I’ve been trying to think of the right words but really there are no right words .
Unless You walk in our shoes ; and I seriously hope you never have to , you won’t know how you will deal with the grief .
I’m constantly told I’m strong , brave and sometimes an inspiration. I don’t feel any of these . I feel defeated , 1/2 empty and lonely most of the time . Don’t misunderstand Laurie is my rock and the family and my friends (and the kids friends) are always there for me but there are voids that can never be filled only “replaced” or “back filled” if that makes sense. Xx

I could stay in bed and reject the world . I can’t fix this and I always fix things ! I could cry scream and throw things but that wouldn’t help.

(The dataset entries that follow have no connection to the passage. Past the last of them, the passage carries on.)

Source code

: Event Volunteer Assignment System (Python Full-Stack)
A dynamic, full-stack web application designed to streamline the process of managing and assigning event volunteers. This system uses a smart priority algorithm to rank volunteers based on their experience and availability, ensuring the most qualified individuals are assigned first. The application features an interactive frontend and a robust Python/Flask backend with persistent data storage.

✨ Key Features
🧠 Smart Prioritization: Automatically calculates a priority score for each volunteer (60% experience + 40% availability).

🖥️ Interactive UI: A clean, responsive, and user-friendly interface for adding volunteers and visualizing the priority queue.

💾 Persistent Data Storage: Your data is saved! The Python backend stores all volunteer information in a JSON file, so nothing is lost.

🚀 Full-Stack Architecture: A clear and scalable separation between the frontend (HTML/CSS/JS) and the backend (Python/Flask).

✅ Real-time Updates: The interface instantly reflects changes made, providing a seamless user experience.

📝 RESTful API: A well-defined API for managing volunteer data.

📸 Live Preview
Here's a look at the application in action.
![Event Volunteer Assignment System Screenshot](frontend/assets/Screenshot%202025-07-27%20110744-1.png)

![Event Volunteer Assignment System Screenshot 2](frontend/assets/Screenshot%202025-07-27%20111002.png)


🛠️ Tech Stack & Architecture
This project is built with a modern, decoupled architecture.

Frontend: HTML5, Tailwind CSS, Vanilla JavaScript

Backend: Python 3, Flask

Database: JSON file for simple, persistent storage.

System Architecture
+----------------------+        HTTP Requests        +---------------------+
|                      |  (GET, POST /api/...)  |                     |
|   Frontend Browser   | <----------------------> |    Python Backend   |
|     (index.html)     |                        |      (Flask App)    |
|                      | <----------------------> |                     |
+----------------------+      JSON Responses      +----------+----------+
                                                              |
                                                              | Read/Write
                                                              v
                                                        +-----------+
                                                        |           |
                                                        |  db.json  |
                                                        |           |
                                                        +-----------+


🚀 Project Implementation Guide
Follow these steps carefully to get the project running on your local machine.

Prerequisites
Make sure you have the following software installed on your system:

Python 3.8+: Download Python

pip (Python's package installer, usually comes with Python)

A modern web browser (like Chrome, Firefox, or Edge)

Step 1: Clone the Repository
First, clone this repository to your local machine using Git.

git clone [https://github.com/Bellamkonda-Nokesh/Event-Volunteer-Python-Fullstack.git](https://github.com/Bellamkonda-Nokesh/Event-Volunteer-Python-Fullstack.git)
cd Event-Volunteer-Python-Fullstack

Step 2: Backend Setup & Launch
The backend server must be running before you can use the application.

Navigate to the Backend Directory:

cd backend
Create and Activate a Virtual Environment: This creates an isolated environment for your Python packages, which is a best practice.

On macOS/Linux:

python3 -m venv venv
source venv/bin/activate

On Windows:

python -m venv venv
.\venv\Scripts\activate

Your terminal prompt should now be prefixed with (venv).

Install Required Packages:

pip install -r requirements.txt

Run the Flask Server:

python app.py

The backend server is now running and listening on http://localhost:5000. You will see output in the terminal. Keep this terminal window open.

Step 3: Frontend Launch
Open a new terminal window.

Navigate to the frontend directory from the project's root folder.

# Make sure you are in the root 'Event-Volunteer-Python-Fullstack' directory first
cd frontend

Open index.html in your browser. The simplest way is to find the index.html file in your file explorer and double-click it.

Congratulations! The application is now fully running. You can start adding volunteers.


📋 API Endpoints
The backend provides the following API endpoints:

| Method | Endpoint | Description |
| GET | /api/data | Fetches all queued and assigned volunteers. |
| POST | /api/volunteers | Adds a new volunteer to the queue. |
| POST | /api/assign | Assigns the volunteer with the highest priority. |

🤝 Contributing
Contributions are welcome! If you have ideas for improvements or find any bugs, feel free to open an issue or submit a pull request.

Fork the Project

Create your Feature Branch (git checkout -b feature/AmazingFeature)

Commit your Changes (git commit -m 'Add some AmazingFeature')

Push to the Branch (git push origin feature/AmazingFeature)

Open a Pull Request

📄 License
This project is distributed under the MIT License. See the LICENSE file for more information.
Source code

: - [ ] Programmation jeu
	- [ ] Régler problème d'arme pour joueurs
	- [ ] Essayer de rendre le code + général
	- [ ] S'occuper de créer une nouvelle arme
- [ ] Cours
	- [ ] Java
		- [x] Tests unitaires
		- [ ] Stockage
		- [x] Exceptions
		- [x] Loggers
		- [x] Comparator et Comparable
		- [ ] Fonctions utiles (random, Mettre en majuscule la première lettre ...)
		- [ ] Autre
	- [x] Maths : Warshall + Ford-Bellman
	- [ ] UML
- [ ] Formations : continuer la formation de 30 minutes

I chose to get up and fill my days with activities Shelb loved . It was the best decision for me to have our Grandkids for the week . I am thankful Caleb has been able to spend it with me and yesterday spending the day on the beach with Ben and the Ninch family was wonderful
Yes it’s hard . Yes I wish for nothing more than to hear Shelb yell “Caleb” because he has splashed her or to see Isaack get dunked from the Kayak by Ben but I feel them in spirit down here and I know they had good times on the beach and around the fire so I refuse to tarnish the memories with tears xx
Two years tomorrow since I kissed you but we spoke yesterday and everyday . I hear you in my mind and because we were so close nothing will ever change that xx
It’s another beautiful day at White Beach . Time to get up and take the fur baby for a walk xx
Thankyou to all of you for your constant love and support.